(Rendered images with source text)
↓

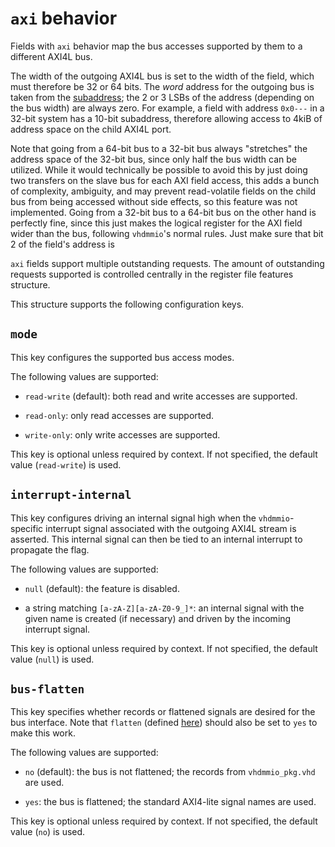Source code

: # `axi` behavior

Fields with `axi` behavior map the bus accesses supported by them to a
different AXI4L bus.

The width of the outgoing AXI4L bus is set to the width of the field, which
must therefore be 32 or 64 bits. The *word* address for the outgoing bus is
taken from the [subaddress](fieldconfig.md#subaddress); the 2 or 3 LSBs of
the address (depending on the bus width) are always zero. For example, a
field with address `0x0---` in a 32-bit system has a 10-bit subaddress,
therefore allowing access to 4kiB of address space on the child AXI4L port.

Note that going from a 64-bit bus to a 32-bit bus always "stretches" the
address space of the 32-bit bus, since only half the bus width can be
utilized. While it would technically be possible to avoid this by just
doing two transfers on the slave bus for each AXI field access, this adds
a bunch of complexity, ambiguity, and may prevent read-volatile fields on
the child bus from being accessed without side effects, so this feature was
not implemented. Going from a 32-bit bus to a 64-bit bus on the other hand
is perfectly fine, since this just makes the logical register for the AXI
field wider than the bus, following `vhdmmio`'s normal rules. Just make
sure that bit 2 of the field's address is

`axi` fields support multiple outstanding requests. The amount of
outstanding requests supported is controlled centrally in the register file
features structure.

This structure supports the following configuration keys.

## `mode`

This key configures the supported bus access modes.

The following values are supported:

 - `read-write` (default): both read and write accesses are supported.

 - `read-only`: only read accesses are supported.

 - `write-only`: only write accesses are supported.

This key is optional unless required by context. If not specified, the default value (`read-write`) is used.

## `interrupt-internal`

This key configures driving an internal signal high when the
`vhdmmio`-specific interrupt signal associated with the outgoing AXI4L
stream is asserted. This internal signal can then be tied to an
internal interrupt to propagate the flag.

The following values are supported:

 - `null` (default): the feature is disabled.

 - a string matching `[a-zA-Z][a-zA-Z0-9_]*`: an internal signal with the given name is created (if necessary) and driven by the incoming interrupt signal.

This key is optional unless required by context. If not specified, the default value (`null`) is used.

## `bus-flatten`

This key specifies whether records or flattened signals are desired
for the bus interface. Note that `flatten` (defined
[here](interfaceconfig.md#flatten)) should also be set to `yes` to make
this work.

The following values are supported:

 - `no` (default): the bus is not flattened; the records from `vhdmmio_pkg.vhd` are used.

 - `yes`: the bus is flattened; the standard AXI4-lite signal names are used.

This key is optional unless required by context. If not specified, the default value (`no`) is used.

↑

» Work to be completed:
Answer only with the count of lines in the records that include the string "context".

» Your response:
3